Le ralentissement de l’économie allemande, la quatrième économie mondiale, qui a annoncé 0,2% de croissance au premier trimestre 2022, évitant de justesse la décroissance, après une chute de 0,3% au quatrième trimestre 2021 par rapport au troisième trimestre. La raison de ce ralentissement pour le président de la Banque mondiale est l’augmentation du prix de l’énergie.

Les autres paramètres pris en compte concernent les économies de l’Ukraine et de la Russie qui vont connaître une contraction importante et les économies de l’Europe et des États-Unis qui se dirigent vers une stagflation. Il note que les pays en voie de développement vont être les plus touchés car ils sont les plus sensibles à l’augmentation des prix de l’énergie, et pour les engrais et l’alimentation à la fois à l’augmentation des prix et à leur raréfaction.

Enfin, l’économie chinoise va aussi connaître un ralentissement substantiel du fait de la crise de la Covid-19, de l’inflation et de la crise du secteur immobilier. Les différents ingrédients de la récession se mettent en place et pourraient continuer à se dégrader car la guerre en Ukraine semble s’éterniser.

La Russie bloque les exportations ukrainiennes de blé depuis la mer noire et l’Europe s’organise pour se passer des ressources énergétiques russes mais doit dans le même temps trouver de nouveaux fournisseurs qui sont eux-mêmes sollicités par d’autres pays de par le monde, avec un risque certain de voir les prix de l’énergie encore augmenter.

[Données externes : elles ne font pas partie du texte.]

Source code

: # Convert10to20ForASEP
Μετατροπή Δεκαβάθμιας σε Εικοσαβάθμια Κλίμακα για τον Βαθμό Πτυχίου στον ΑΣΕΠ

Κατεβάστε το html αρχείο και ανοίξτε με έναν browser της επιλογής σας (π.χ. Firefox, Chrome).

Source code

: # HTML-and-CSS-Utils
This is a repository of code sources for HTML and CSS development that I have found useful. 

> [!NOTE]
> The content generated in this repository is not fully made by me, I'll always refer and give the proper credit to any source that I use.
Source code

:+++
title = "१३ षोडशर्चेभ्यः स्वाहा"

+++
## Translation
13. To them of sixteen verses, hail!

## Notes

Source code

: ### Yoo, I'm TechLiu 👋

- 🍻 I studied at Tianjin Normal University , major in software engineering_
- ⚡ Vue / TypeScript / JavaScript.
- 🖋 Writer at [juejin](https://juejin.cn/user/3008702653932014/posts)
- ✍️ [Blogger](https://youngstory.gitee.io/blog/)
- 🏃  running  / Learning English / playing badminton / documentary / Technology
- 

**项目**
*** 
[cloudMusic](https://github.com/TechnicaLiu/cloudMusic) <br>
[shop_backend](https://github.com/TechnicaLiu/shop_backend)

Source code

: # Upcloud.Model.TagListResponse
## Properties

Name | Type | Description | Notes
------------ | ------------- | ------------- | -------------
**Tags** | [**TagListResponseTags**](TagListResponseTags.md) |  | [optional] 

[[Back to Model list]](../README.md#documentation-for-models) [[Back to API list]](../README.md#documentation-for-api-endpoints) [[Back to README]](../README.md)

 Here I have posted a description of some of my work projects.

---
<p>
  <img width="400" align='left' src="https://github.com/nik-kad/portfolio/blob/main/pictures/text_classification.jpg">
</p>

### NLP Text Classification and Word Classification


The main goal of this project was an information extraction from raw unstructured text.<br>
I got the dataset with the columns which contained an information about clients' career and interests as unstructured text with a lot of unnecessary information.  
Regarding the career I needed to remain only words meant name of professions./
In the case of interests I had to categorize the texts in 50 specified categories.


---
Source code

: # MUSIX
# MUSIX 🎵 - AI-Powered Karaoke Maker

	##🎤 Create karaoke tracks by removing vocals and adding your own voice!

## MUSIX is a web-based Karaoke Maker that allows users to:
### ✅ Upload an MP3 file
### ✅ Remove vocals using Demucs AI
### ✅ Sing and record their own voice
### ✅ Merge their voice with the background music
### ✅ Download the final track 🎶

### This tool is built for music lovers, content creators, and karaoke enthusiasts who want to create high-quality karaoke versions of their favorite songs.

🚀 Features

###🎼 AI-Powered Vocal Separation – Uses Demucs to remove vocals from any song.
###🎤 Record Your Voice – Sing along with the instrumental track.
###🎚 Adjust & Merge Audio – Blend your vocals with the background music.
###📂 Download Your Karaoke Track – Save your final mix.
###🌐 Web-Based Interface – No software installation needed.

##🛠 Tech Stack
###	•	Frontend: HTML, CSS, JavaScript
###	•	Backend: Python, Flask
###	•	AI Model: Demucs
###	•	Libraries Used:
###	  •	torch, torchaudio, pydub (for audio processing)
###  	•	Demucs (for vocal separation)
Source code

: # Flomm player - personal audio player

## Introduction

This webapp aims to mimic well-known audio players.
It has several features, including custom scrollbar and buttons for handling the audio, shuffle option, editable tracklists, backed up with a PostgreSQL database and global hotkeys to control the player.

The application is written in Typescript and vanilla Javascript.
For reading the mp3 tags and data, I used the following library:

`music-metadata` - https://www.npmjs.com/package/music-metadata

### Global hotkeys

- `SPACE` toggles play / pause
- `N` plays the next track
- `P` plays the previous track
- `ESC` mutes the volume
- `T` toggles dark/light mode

A l’opposé, la Russie peut décider à tout moment de couper l’approvisionnement en énergie alors que l’Europe continue d’acheter provisoirement du gaz russe pour remplir au maximum ses réserves de gaz en vue de l’hiver prochain et éviter une nouvelle augmentation des prix, ce qui permet à la Russie de continuer de bénéficier de ces revenus. En avril, la Banque mondiale avait baissé son estimation de croissance du PIB mondial pour 2022 de 4,1% à 3,2% et au vu des différentes contraintes qui pèsent sur les économies des différents pays, il est probable, à écouter David Malpass, que la prochaine estimation soit encore plus pessimiste.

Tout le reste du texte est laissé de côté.